Norman Frederick Jewison, CC, O.Ont is a Canadian film director, producer, actor and founder of the Canadian Film Centre. Among his works as a director, one finds In the Heat of the Night, The Thomas Crown Affair, Fiddler on the Roof, Jesus Christ Superstar, Moonstruck, The Hurricane, and The Statement. Norman Jewison has addressed important social and political issues throughout his directing and producing career, often making controversial or complicated subjects accessible to mainstream audiences.

Jewison, who in spite of his surname is not Jewish, was born in Toronto, the son of Dorothy Irene and Percy Joseph Jewison, who managed a general store and post office. He attended Kew Beach School, and while growing up in the 1930s displayed an aptitude for performing and theatre. He served in the Royal Canadian Navy during World War II, and after being discharged traveled in the American South, where he encountered segregation, an experience that would influence his later work.

Jewison attended Victoria College in the University of Toronto, graduating with a B.A. in 1949. As a student he was involved in writing, directing, and acting in various theatrical productions, including the All-Varsity Revue in 1949. Following graduation, he moved to London, where he worked sporadically as a script writer for a children’s show and bit part actor for the British Broadcasting Corporation, while supporting himself with odd jobs. Out of work in Britain in late 1951, he came back to Canada to become a production trainee at CBLT in Toronto, which was preparing for the launch of CBC Television.

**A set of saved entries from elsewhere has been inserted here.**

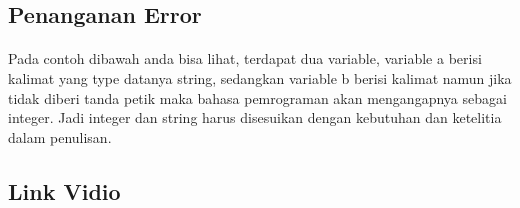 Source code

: \documentclass{article}
\begin{document}
    \subsection{Penanganan Error}
        \paragraph{}Pada contoh dibawah anda bisa lihat, terdapat dua variable, variable a berisi kalimat yang type datanya string, sedangkan variable b berisi kalimat namun jika tidak diberi tanda petik maka bahasa pemrograman akan mengangapnya sebagai integer. Jadi integer dan string harus disesuikan dengan kebutuhan dan ketelitia dalam penulisan.
            
            
    \subsection{Link Vidio}
        \paragraph{}
    
\end{document}
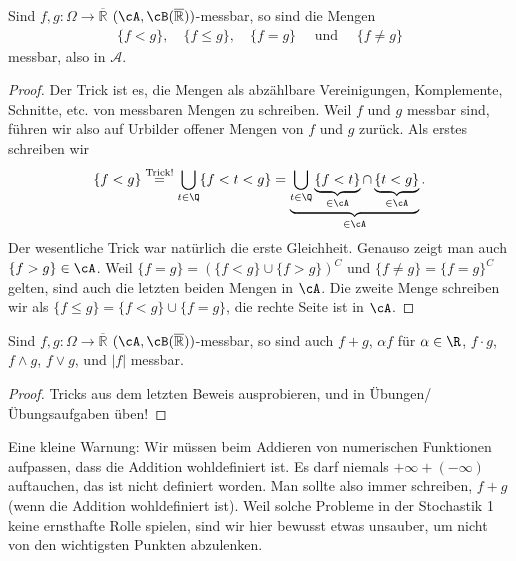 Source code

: \begin{lemma}\label{me}
	Sind $f,g \! : \Omega \rightarrow \overline{\mathbb{R}}$ $(\cA, \cB(\overline{\mathbb{R}}))$-messbar, so sind die Mengen 
\begin{align*}
	\{ f < g \},\quad \{ f \leq g \}, \quad \{ f = g \}\quad\text{ und }\quad \{ f \neq g \}
\end{align*}	
	messbar, also in $\mathcal A$.
\end{lemma}

\begin{proof}
Der Trick ist es, die Mengen als abz\"ahlbare Vereinigungen, Komplemente, Schnitte, etc. von messbaren Mengen zu schreiben. Weil $f$ und $g$ messbar sind, f\"uhren wir also auf Urbilder offener Mengen von $f$ und $g$ zur\"uck. Als erstes schreiben wir 
 \begin{gather*}
		\{ f < g \} \overset{\text{Trick!}}{=} \bigcup\limits_{t \in \Q} \{ f < t < g \} =\underbrace{\bigcup\limits_{t \in \Q} \underbrace{\{ f < t \}}_{\in \cA} \cap \underbrace{\{ t < g \}}_{\in \cA}}_{\in \cA}.
\end{gather*}	
Der wesentliche Trick war nat\"urlich die erste Gleichheit. Genauso zeigt man auch $\{ f > g \} \in \cA$. Weil $\{ f = g \} = (\{ f < g \} \cup \{ f>g \})^C$ und $\{ f \neq g \} = \{ f = g \}^C$ gelten, sind auch die letzten beiden Mengen in $\cA$. Die zweite Menge schreiben wir als $\{f\leq g\}=\{f<g\}\cup \{f=g\}$, die rechte Seite ist in $\cA$.
\end{proof}

\begin{lemma}\label{hilf}
	Sind $f,g \! : \Omega \rightarrow \overline{\mathbb{R}}$ $(\cA, \cB(\overline{\mathbb{R}}))$-messbar, so sind auch $f+g$, $\alpha f$ f\"ur $\alpha\in \R$, $f \cdot g$, $f \land g$, $f \lor g$, und $|f|$ messbar.
\end{lemma}
\begin{proof}
	Tricks aus dem letzten Beweis ausprobieren, und in \"Ubungen/\"Ubungsaufgaben \"uben!
\end{proof}
Eine kleine Warnung: Wir m\"ussen beim Addieren von numerischen Funktionen aufpassen, dass die Addition wohldefiniert ist. Es darf niemals $+\infty+(-\infty)$ auftauchen, das ist nicht definiert worden. Man sollte also immer schreiben, \glqq$f+g$ (wenn die Addition wohldefiniert ist)\grqq. Weil solche Probleme in der Stochastik 1 keine ernsthafte Rolle spielen, sind wir hier bewusst etwas unsauber, um nicht von den wichtigsten Punkten abzulenken.\smallskip

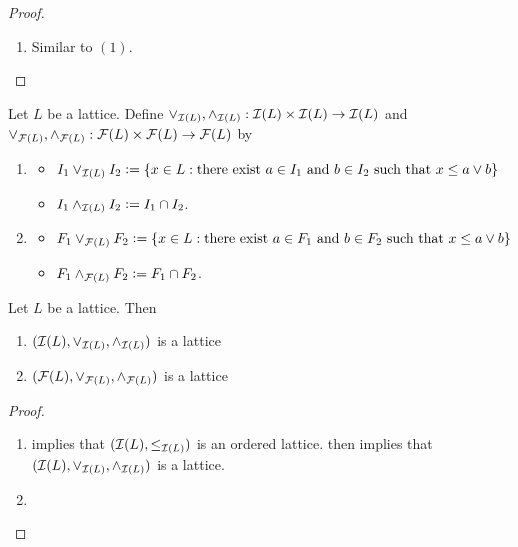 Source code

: \documentclass{book}
\begin{document}
\begin{proof}
\begin{enumerate}
\begin{enumerate}
				\begin{align*}
					\inf (\{I_1, I_2\}, \leq_{\MI(L)})
					& \leq \inf (\{I_1, I_2\}, \subset) \\
					& = I_1 \cap I_2 \\
					& \leq \inf (\{I_1, I_2\}, \leq_{\MI(L)}).
				\end{align*} 
				Hence $I_1 \cap I_2 = \inf (\{I_1, I_2\}, \leq_{\MI(L)})$. 
			\end{enumerate}
			\item Similar to $(1)$.  
		\end{enumerate}
	\end{proof}
	
	\begin{defn}
		Let $L$ be a lattice. Define $\vee_{\MI(L)}, \wedge_{\MI(L)}: \MI(L) \times \MI(L) \rightarrow \MI(L)$ and $\vee_{\MF(L)}, \wedge_{\MF(L)}: \MF(L) \times \MF(L) \rightarrow \MF(L)$ by 
		\begin{enumerate}
			\item 
			\begin{itemize}
				\item $I_1 \vee_{\MI(L)} I_2 \defeq \{x \in L: \text{there exist $a \in I_1$ and $b \in I_2$ such that $x \leq a \vee b$} \}$
				\item $I_1 \wedge_{\MI(L)} I_2 \defeq I_1 \cap I_2$. 
			\end{itemize}
			\item {}
			\begin{itemize}
				\item $F_1 \vee_{\MF(L)} F_2 \defeq \{x \in L: \text{there exist $a \in F_1$ and $b \in F_2$ such that $x \leq a \vee b$} \}$
				\item $F_1 \wedge_{\MF(L)} F_2 \defeq F_1 \cap F_2$. 
			\end{itemize}
		\end{enumerate}
	\end{defn}
	
	\begin{ex}
		Let $L$ be a lattice. Then 
		\begin{enumerate}
			\item $(\MI(L), \vee_{\MI(L)}, \wedge_{\MI(L)})$ is a lattice 
			\item $(\MF(L), \vee_{\MF(L)}, \wedge_{\MF(L)})$ is a lattice 
		\end{enumerate}
	\end{ex}
	
	\begin{proof}\
		\begin{enumerate}
			\item {} implies that $(\MI(L), \leq_{\MI(L)})$ is an ordered lattice.  then implies that $(\MI(L), \vee_{\MI(L)}, \wedge_{\MI(L)})$ is a lattice. 
			\item 
		\end{enumerate}
	\end{proof}
	
\end{document}
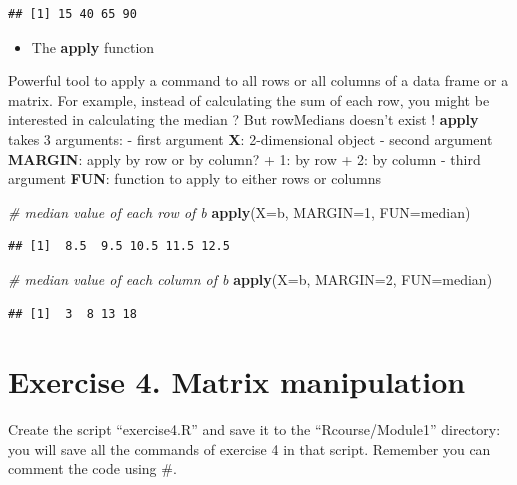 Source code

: \documentclass[]{book}
\newenvironment{Shaded}{\begin{snugshade}}{\end{snugshade}}
\newcommand{\CommentTok}[1]{\textcolor[rgb]{0.56,0.35,0.01}{\textit{#1}}}
\newcommand{\DataTypeTok}[1]{\textcolor[rgb]{0.13,0.29,0.53}{#1}}
\newcommand{\DecValTok}[1]{\textcolor[rgb]{0.00,0.00,0.81}{#1}}
\newcommand{\KeywordTok}[1]{\textcolor[rgb]{0.13,0.29,0.53}{\textbf{#1}}}
\newcommand{\NormalTok}[1]{#1}
\providecommand{\tightlist}{%
  \setlength{\itemsep}{0pt}\setlength{\parskip}{0pt}}
\begin{document}
\begin{verbatim}
## [1] 15 40 65 90
\end{verbatim}

\begin{itemize}
\tightlist
\item
  The \textbf{apply} function
\end{itemize}

Powerful tool to apply a command to all rows or all columns of a data frame or a matrix.
For example, instead of calculating the sum of each row, you might be interested in calculating the median ? But rowMedians doesn't exist !
\textbf{apply} takes 3 arguments:
- first argument \textbf{X}: 2-dimensional object
- second argument \textbf{MARGIN}: apply by row or by column?
+ 1: by row
+ 2: by column
- third argument \textbf{FUN}: function to apply to either rows or columns

\begin{Shaded}
\begin{Highlighting}[]
\CommentTok{# median value of each row of b}
\KeywordTok{apply}\NormalTok{(}\DataTypeTok{X=}\NormalTok{b, }\DataTypeTok{MARGIN=}\DecValTok{1}\NormalTok{, }\DataTypeTok{FUN=}\NormalTok{median)}
\end{Highlighting}
\end{Shaded}

\begin{verbatim}
## [1]  8.5  9.5 10.5 11.5 12.5
\end{verbatim}

\begin{Shaded}
\begin{Highlighting}[]
\CommentTok{# median value of each column of b}
\KeywordTok{apply}\NormalTok{(}\DataTypeTok{X=}\NormalTok{b, }\DataTypeTok{MARGIN=}\DecValTok{2}\NormalTok{, }\DataTypeTok{FUN=}\NormalTok{median)}
\end{Highlighting}
\end{Shaded}

\begin{verbatim}
## [1]  3  8 13 18
\end{verbatim}

\hypertarget{exercise-4.-matrix-manipulation}{%
\section{Exercise 4. Matrix manipulation}\label{exercise-4.-matrix-manipulation}}

Create the script ``exercise4.R'' and save it to the ``Rcourse/Module1'' directory: you will save all the commands of exercise 4 in that script.
Remember you can comment the code using \#.
\end{document}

When CBC Television went on the air in the fall of 1952, Jewison was an assistant director. During the next seven years he wrote, directed, and produced a wide variety of musicals, comedy-variety shows, dramas, and specials, including the The Big Revue, Showtime and The Barris Beat. In 1953 he married Margaret Ann “Dixie” Dixon, a former model. They would have three children – Michael, Kevin, and Jennifer – who would all pursue careers in the entertainment world.